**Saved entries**
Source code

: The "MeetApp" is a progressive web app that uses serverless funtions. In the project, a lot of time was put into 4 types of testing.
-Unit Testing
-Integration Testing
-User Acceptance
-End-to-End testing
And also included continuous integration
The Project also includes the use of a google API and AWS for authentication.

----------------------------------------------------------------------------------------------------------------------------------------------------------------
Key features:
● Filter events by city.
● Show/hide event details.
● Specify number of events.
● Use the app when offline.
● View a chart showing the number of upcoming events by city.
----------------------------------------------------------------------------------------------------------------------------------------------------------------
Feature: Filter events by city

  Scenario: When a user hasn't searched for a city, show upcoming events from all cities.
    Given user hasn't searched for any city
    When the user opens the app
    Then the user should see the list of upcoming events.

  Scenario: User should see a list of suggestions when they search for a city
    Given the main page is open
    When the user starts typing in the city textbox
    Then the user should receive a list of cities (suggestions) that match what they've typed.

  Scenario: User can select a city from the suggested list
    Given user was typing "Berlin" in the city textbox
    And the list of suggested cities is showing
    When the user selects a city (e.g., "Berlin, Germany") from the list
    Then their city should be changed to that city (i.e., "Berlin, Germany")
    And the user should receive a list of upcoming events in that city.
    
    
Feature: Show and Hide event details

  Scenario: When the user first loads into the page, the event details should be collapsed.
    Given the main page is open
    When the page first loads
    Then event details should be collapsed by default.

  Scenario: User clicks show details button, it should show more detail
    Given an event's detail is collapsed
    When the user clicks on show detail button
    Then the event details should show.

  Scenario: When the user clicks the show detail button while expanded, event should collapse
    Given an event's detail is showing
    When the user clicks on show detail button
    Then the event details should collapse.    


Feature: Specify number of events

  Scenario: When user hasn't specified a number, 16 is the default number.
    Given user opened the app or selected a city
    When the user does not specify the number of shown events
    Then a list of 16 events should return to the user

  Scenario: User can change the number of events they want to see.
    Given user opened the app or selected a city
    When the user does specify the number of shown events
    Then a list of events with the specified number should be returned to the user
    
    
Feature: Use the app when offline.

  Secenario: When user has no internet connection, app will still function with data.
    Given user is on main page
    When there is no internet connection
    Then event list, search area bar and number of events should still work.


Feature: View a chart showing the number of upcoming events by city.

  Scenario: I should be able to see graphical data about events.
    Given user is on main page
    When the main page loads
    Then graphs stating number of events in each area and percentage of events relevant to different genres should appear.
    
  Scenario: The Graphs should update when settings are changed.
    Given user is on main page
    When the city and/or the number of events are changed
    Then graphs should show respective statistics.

**Requirement**
The whole of the data is to be copied out word for word.

**Answer section**
Source code

: The "MeetApp" is a progressive web app that uses serverless funtions. In the project, a lot of time was put into 4 types of testing.
-Unit Testing
-Integration Testing
-User Acceptance
-End-to-End testing
And also included continuous integration
The Project also includes the use of a google API and AWS for authentication.

----------------------------------------------------------------------------------------------------------------------------------------------------------------
Key features:
● Filter events by city.
● Show/hide event details.
● Specify number of events.
● Use the app when offline.
● View a chart showing the number of upcoming events by city.
----------------------------------------------------------------------------------------------------------------------------------------------------------------
Feature: Filter events by city

  Scenario: When a user hasn't searched for a city, show upcoming events from all cities.
    Given user hasn't searched for any city
    When the user opens the app
    Then the user should see the list of upcoming events.

  Scenario: User should see a list of suggestions when they search for a city
    Given the main page is open
    When the user starts typing in the city textbox
    Then the user should receive a list of cities (suggestions) that match what they've typed.

  Scenario: User can select a city from the suggested list
    Given user was typing "Berlin" in the city textbox
    And the list of suggested cities is showing
    When the user selects a city (e.g., "Berlin, Germany") from the list
    Then their city should be changed to that city (i.e., "Berlin, Germany")
    And the user should receive a list of upcoming events in that city.
    
    
Feature: Show and Hide event details

  Scenario: When the user first loads into the page, the event details should be collapsed.
    Given the main page is open
    When the page first loads
    Then event details should be collapsed by default.

  Scenario: User clicks show details button, it should show more detail
    Given an event's detail is collapsed
    When the user clicks on show detail button
    Then the event details should show.

  Scenario: When the user clicks the show detail button while expanded, event should collapse
    Given an event's detail is showing
    When the user clicks on show detail button
    Then the event details should collapse.    


Feature: Specify number of events

  Scenario: When user hasn't specified a number, 16 is the default number.
    Given user opened the app or selected a city
    When the user does not specify the number of shown events
    Then a list of 16 events should return to the user

  Scenario: User can change the number of events they want to see.
    Given user opened the app or selected a city
    When the user does specify the number of shown events
    Then a list of events with the specified number should be returned to the user
    
    
Feature: Use the app when offline.

  Secenario: When user has no internet connection, app will still function with data.
    Given user is on main page
    When there is no internet connection
    Then event list, search area bar and number of events should still work.


Feature: View a chart showing the number of upcoming events by city.

  Scenario: I should be able to see graphical data about events.
    Given user is on main page
    When the main page loads
    Then graphs stating number of events in each area and percentage of events relevant to different genres should appear.
    
  Scenario: The Graphs should update when settings are changed.
    Given user is on main page
    When the city and/or the number of events are changed
    Then graphs should show respective statistics.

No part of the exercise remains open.